** Provided data **
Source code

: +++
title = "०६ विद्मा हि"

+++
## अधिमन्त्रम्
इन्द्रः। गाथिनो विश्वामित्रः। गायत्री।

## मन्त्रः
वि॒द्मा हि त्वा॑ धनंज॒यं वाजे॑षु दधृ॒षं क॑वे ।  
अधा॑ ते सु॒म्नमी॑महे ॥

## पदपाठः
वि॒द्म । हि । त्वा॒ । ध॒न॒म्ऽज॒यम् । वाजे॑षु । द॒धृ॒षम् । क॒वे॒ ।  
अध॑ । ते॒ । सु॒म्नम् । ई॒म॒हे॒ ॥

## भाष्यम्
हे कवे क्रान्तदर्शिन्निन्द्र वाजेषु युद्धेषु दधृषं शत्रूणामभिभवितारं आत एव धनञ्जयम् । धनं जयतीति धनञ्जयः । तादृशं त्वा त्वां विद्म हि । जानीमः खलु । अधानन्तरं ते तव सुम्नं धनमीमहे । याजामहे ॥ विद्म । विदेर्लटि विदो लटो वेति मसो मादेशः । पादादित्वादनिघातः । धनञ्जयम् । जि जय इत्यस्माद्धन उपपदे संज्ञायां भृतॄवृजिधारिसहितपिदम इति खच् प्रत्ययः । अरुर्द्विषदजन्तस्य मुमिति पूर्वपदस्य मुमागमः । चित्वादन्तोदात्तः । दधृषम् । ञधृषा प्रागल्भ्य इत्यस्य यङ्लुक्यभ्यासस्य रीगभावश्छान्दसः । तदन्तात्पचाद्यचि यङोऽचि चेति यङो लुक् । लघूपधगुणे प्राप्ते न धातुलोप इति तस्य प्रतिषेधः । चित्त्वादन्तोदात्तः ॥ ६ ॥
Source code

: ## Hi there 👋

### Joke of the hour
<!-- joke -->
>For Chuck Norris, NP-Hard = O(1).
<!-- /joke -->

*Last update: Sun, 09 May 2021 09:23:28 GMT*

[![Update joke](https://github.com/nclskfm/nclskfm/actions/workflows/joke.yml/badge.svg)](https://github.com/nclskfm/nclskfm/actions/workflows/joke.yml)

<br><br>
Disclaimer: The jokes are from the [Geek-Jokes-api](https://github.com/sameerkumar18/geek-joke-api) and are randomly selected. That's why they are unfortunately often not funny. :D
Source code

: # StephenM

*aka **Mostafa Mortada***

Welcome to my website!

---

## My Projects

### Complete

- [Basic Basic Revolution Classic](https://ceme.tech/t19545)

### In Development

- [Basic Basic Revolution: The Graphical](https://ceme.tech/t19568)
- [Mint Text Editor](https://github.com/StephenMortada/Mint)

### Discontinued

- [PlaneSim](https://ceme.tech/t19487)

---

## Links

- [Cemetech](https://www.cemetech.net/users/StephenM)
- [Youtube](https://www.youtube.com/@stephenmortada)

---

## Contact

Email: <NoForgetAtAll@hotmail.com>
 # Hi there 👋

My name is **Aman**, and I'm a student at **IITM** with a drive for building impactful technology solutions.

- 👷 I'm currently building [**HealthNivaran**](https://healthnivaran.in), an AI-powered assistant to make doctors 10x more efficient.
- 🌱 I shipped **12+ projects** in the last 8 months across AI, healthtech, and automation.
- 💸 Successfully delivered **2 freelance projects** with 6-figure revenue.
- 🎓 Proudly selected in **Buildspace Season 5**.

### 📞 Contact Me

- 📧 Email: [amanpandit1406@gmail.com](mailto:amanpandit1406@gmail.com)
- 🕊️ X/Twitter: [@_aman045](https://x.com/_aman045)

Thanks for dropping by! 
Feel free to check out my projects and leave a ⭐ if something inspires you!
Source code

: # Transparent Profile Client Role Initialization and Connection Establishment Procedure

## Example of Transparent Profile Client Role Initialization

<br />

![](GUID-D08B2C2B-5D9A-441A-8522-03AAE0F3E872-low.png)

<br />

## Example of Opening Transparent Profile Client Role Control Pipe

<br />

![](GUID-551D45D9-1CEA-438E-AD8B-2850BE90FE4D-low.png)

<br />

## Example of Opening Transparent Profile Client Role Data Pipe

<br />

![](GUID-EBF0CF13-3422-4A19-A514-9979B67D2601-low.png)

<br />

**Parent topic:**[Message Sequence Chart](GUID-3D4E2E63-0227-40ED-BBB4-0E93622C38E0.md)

==

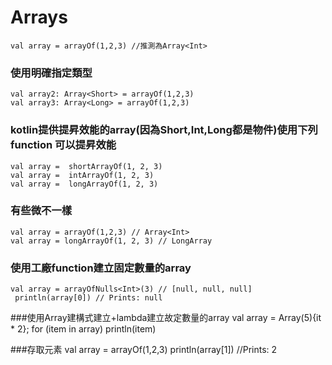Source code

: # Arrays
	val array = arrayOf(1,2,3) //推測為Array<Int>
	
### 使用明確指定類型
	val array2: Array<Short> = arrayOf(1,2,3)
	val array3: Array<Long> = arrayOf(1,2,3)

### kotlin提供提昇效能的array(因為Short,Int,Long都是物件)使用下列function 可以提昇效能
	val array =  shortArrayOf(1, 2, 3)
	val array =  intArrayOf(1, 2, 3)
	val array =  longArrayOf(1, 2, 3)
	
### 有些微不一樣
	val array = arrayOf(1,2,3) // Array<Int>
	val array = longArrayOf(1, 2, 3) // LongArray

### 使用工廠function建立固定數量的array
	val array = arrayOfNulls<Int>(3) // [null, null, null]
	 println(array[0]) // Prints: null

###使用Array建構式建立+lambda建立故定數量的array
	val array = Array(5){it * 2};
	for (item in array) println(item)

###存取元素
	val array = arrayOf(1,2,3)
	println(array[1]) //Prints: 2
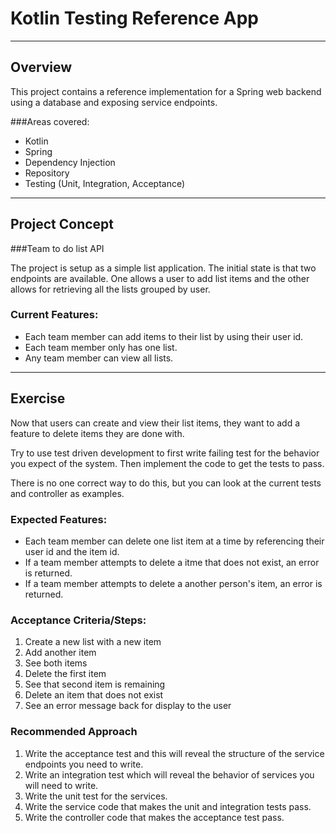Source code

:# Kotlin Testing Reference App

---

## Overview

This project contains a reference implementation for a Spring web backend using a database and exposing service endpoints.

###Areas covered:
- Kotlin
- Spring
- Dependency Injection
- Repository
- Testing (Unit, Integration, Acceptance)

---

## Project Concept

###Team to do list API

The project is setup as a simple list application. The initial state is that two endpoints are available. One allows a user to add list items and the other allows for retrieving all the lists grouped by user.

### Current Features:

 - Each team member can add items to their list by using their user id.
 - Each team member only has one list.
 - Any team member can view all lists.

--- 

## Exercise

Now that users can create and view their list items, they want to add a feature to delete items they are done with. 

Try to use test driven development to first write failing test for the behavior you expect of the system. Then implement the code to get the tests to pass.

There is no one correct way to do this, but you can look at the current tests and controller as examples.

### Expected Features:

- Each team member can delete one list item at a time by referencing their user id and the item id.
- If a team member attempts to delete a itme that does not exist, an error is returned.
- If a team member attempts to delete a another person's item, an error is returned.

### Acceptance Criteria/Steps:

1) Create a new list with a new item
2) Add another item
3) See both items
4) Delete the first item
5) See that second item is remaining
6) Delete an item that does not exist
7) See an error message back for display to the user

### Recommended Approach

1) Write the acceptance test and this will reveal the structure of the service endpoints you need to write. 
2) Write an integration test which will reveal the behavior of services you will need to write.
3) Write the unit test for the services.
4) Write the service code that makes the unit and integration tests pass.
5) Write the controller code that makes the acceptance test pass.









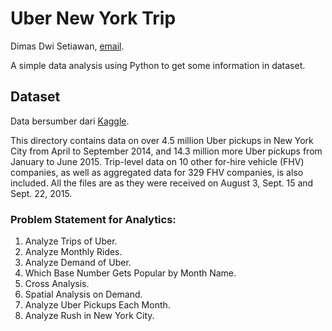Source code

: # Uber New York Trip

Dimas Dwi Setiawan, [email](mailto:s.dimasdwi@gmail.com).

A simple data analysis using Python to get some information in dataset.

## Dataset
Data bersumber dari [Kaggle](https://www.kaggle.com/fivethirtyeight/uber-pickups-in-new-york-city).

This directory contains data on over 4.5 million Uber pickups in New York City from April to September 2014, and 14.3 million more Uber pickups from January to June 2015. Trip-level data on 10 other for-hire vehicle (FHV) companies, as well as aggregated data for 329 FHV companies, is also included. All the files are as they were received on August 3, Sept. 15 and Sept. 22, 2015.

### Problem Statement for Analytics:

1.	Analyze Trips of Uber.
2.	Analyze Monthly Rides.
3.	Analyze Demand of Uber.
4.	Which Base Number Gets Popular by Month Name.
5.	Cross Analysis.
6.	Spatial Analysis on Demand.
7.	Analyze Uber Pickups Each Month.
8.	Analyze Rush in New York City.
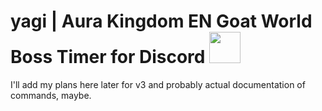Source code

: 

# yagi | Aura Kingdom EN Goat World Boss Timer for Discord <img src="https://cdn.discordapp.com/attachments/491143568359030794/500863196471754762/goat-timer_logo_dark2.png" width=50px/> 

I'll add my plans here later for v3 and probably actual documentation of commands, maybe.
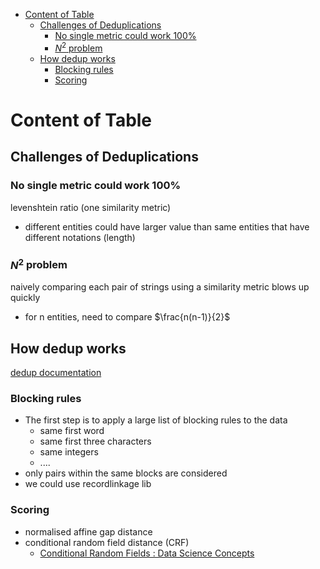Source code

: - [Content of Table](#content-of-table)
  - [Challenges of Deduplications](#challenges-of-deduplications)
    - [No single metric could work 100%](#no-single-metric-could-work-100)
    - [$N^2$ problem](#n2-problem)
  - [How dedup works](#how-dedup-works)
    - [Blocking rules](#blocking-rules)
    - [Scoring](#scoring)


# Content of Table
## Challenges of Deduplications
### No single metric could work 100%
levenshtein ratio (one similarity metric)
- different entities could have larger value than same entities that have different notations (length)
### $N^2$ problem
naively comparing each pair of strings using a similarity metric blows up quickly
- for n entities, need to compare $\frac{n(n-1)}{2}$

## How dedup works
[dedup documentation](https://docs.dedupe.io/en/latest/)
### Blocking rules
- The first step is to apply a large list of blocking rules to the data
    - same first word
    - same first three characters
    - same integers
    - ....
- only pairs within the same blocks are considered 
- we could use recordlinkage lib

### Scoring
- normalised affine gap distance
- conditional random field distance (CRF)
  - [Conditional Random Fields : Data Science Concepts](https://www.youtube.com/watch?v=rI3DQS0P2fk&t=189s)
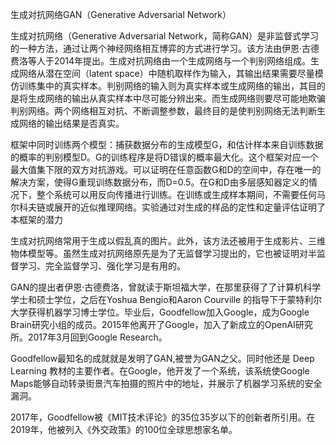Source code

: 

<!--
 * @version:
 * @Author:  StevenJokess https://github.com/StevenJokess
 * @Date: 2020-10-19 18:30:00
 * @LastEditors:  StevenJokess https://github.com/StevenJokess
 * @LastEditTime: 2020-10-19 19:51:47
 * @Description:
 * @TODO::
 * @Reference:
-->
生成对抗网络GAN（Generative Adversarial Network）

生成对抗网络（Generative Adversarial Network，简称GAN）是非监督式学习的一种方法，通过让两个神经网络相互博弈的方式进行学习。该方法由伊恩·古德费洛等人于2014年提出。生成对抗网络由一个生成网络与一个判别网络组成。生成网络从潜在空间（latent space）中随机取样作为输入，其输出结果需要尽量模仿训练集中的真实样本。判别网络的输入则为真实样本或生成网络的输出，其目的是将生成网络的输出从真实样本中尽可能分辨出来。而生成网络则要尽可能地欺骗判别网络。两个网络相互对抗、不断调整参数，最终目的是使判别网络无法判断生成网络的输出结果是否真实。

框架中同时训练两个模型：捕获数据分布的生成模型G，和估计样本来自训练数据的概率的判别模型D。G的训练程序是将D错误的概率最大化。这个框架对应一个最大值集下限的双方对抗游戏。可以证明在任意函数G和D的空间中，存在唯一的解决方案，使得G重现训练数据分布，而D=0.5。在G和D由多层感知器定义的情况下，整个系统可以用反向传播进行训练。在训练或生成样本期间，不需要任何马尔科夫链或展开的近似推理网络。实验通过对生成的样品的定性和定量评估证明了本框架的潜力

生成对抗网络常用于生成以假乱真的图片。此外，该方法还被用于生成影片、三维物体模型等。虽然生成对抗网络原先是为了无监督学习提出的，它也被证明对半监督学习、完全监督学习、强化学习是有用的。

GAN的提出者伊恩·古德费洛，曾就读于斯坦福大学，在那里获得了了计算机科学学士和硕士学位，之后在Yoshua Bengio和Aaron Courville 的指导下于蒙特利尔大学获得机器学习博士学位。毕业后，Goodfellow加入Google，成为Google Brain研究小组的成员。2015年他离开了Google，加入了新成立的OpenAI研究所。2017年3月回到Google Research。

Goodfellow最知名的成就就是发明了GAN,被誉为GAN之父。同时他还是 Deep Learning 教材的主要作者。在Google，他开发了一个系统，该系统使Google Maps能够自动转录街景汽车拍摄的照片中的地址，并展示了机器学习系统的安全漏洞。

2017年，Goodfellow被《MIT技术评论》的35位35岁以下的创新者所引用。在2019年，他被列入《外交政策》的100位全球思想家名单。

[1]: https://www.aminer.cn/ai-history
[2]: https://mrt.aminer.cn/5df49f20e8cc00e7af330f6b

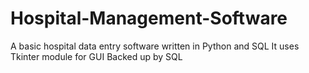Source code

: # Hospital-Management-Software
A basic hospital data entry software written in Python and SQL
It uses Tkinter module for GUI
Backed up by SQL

--

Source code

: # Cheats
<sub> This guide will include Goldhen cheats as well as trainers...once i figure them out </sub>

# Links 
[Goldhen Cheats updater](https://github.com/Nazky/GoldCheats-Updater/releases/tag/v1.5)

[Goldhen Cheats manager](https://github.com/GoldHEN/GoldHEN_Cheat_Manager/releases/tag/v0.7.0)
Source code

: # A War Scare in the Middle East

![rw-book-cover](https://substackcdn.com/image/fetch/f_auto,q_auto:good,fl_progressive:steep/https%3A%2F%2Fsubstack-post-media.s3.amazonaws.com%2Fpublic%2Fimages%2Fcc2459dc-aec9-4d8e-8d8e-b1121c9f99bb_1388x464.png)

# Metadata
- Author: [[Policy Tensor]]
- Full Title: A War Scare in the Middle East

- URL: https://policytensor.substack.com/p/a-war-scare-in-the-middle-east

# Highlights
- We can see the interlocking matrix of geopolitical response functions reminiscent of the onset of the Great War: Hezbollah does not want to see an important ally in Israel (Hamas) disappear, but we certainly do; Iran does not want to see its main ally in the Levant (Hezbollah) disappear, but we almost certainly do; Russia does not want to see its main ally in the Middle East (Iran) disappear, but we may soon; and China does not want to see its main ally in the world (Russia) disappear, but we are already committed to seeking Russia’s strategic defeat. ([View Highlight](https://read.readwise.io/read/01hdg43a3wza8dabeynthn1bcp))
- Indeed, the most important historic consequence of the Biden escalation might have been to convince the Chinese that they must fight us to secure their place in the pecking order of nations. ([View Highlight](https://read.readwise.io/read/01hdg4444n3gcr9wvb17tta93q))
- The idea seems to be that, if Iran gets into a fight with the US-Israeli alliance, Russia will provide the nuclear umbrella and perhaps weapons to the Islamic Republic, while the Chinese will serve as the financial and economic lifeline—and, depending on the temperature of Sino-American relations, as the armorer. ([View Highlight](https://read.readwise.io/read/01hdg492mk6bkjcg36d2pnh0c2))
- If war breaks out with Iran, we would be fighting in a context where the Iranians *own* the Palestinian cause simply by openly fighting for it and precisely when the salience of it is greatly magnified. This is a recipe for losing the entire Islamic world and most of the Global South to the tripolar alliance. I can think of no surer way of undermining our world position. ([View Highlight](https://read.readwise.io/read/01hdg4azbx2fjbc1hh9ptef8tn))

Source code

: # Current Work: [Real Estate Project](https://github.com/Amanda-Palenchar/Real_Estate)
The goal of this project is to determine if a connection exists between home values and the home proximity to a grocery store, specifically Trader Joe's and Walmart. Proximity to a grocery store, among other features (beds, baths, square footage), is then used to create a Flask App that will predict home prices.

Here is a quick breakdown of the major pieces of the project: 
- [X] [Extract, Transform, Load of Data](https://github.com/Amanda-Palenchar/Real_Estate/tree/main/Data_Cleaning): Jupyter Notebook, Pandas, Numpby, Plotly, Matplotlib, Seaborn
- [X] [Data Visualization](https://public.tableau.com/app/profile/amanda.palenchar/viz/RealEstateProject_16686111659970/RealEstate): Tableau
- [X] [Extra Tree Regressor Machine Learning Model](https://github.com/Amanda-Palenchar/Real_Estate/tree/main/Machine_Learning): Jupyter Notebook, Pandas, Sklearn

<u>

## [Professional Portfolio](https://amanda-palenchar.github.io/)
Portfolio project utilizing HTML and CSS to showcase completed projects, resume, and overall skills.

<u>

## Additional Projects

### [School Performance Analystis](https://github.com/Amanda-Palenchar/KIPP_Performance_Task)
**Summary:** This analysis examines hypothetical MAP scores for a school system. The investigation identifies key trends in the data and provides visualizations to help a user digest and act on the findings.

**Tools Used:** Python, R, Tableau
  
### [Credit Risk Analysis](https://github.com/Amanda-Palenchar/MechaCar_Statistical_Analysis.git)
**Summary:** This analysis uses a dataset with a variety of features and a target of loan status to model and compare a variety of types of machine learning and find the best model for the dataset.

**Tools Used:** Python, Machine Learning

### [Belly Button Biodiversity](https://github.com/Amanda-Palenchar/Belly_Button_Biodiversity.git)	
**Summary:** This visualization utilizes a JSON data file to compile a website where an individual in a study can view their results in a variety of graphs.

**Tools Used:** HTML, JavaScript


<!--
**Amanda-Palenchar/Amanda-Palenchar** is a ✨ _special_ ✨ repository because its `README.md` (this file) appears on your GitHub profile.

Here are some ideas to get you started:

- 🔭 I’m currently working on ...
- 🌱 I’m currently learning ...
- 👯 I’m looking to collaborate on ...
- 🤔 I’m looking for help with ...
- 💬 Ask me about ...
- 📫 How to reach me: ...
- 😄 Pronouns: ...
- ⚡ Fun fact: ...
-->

** Your goal **
Which lines in the records above include the word "metric"? Copy them out.

** Solved problem **
    - [No single metric could work 100%](#no-single-metric-could-work-100)
### No single metric could work 100%
levenshtein ratio (one similarity metric)
naively comparing each pair of strings using a similarity metric blows up quickly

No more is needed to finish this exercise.